Curran Company steppin’ it up
Some local fans will remember that Sean Curran Company gave the final performance presented by Dance Umbrella, and Curran finished that show with his ever-popular "Folk Dance for the Future (Traditional Methods/Postmodern Techniques)," a signature work that he seems, finally, to have shaken. Bank of America Celebrity Series and the Wang Center presented Curran's company at the Tsai, and the program began with a very different sort of folk dance, the introspective "Sonata: We Are What We Were," set to music by Janacek.
The dances Curran made between 1997 (when he founded his company) and 2001 had a certain cautionary aspect. In his own emphatic solos, he was more than willing to wear his heart on his sleeve. But Curran acted as a protective parent when it came to his company members, framing them in highly formal works that gave us only occasional glimpses of who the dancers are as everyday people.
In "Sonata" one sees an interdependent community of four men and four women who seem to have endured some collective trauma. Feeling and sentiment arise unconsciously through the straightforward organization of events: a rigorous male quartet, a harmonious female quartet and then transmutations of the material through a series of unexpected pairings. The dance serves well as a companion piece to Curran's newest effort "Art/Song/Dance," which focuses more on individual loss.
"Art/Song/Dance" is an epic work in a Broadway idiom, performed to Ricky Ian Gordon's passionate settings of poems by Langston Hughes, Edna St. Vincent Millay and others. At first the quasi-narrative and direct emotion is perplexing – can this be true modern dance? Curran bravely forsakes symbol and metaphor and goes instead for a sudden punch to the gut.
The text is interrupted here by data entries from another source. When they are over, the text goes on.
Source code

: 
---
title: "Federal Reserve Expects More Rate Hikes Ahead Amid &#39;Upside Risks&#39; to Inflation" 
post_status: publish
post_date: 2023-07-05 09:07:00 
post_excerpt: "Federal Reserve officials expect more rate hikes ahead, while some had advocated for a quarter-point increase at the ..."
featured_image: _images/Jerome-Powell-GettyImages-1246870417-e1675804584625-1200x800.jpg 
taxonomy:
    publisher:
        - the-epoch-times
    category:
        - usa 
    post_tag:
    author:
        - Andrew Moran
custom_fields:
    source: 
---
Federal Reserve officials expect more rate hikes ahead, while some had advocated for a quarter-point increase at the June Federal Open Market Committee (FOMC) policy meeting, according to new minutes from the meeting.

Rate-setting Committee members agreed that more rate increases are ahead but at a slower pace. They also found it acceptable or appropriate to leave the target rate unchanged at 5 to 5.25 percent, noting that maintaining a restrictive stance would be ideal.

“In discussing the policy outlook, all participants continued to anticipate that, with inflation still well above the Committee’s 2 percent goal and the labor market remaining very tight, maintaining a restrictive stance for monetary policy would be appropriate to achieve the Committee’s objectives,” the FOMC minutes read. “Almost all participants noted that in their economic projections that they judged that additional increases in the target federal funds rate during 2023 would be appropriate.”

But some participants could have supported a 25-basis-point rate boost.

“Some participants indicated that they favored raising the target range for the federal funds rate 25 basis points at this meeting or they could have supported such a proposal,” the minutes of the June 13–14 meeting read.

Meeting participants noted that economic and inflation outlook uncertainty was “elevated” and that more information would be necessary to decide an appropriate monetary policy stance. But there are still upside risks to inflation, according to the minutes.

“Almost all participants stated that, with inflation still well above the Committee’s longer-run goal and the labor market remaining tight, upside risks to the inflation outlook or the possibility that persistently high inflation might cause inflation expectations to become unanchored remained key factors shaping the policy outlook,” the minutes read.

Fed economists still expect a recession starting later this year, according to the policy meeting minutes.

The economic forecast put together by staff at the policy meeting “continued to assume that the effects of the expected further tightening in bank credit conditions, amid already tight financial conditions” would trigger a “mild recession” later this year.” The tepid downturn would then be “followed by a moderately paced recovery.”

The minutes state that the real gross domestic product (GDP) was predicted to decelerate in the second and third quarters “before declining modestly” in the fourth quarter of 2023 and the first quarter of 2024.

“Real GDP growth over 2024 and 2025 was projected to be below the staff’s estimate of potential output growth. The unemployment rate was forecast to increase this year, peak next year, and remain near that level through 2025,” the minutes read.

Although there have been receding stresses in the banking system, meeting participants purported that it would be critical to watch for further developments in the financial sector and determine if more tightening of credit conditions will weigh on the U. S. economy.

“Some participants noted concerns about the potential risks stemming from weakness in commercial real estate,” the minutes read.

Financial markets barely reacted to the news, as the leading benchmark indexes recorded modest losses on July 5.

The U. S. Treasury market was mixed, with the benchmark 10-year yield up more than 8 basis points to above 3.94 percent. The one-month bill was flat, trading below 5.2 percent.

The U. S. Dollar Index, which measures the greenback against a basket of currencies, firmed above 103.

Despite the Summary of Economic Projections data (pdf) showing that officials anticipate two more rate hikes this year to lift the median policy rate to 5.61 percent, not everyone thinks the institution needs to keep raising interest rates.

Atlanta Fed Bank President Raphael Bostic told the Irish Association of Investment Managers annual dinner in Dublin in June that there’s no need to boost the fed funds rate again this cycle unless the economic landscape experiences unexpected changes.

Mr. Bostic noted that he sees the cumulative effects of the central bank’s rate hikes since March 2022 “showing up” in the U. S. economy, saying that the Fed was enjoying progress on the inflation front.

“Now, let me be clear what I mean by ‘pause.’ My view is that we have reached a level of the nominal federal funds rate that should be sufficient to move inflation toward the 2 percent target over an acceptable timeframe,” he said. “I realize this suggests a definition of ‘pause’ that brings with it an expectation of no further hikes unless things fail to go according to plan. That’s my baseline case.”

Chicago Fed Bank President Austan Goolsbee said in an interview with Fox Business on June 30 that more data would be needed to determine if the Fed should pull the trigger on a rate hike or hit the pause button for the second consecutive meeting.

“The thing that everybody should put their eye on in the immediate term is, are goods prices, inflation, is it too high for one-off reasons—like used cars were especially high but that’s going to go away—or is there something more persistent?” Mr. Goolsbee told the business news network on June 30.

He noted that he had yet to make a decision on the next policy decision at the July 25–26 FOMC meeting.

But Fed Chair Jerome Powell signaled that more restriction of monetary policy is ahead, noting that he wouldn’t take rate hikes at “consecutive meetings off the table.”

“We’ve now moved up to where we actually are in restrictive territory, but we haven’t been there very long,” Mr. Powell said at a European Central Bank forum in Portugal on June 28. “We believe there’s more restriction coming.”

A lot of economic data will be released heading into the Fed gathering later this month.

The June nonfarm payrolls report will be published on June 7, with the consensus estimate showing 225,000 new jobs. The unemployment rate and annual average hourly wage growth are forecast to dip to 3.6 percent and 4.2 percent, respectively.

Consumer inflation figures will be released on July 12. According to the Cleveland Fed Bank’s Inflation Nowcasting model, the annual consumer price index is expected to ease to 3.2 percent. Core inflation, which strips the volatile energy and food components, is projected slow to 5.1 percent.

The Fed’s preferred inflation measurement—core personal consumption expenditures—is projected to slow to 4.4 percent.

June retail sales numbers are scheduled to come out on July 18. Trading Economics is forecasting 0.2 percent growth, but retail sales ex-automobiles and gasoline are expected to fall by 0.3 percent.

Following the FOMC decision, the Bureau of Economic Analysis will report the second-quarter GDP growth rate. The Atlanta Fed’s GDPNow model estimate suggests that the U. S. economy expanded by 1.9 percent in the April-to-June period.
In between these two well-crafted ensemble works was the mesmerizing "Companion Dances," choreographed and danced by Curran and Heather Waldon-Arnold, and the deeply expressive solo "St. Petersburg Waltz," set to a piano score by Meredith Monk. The latter showed Curran vacillating between fallen peasant and obedient soldier, with facial expressions that formed a Kafkaesque catalog of suffering and alienation.
Sean Curran Company, at the Tsai Performance Center, Boston, Saturday night.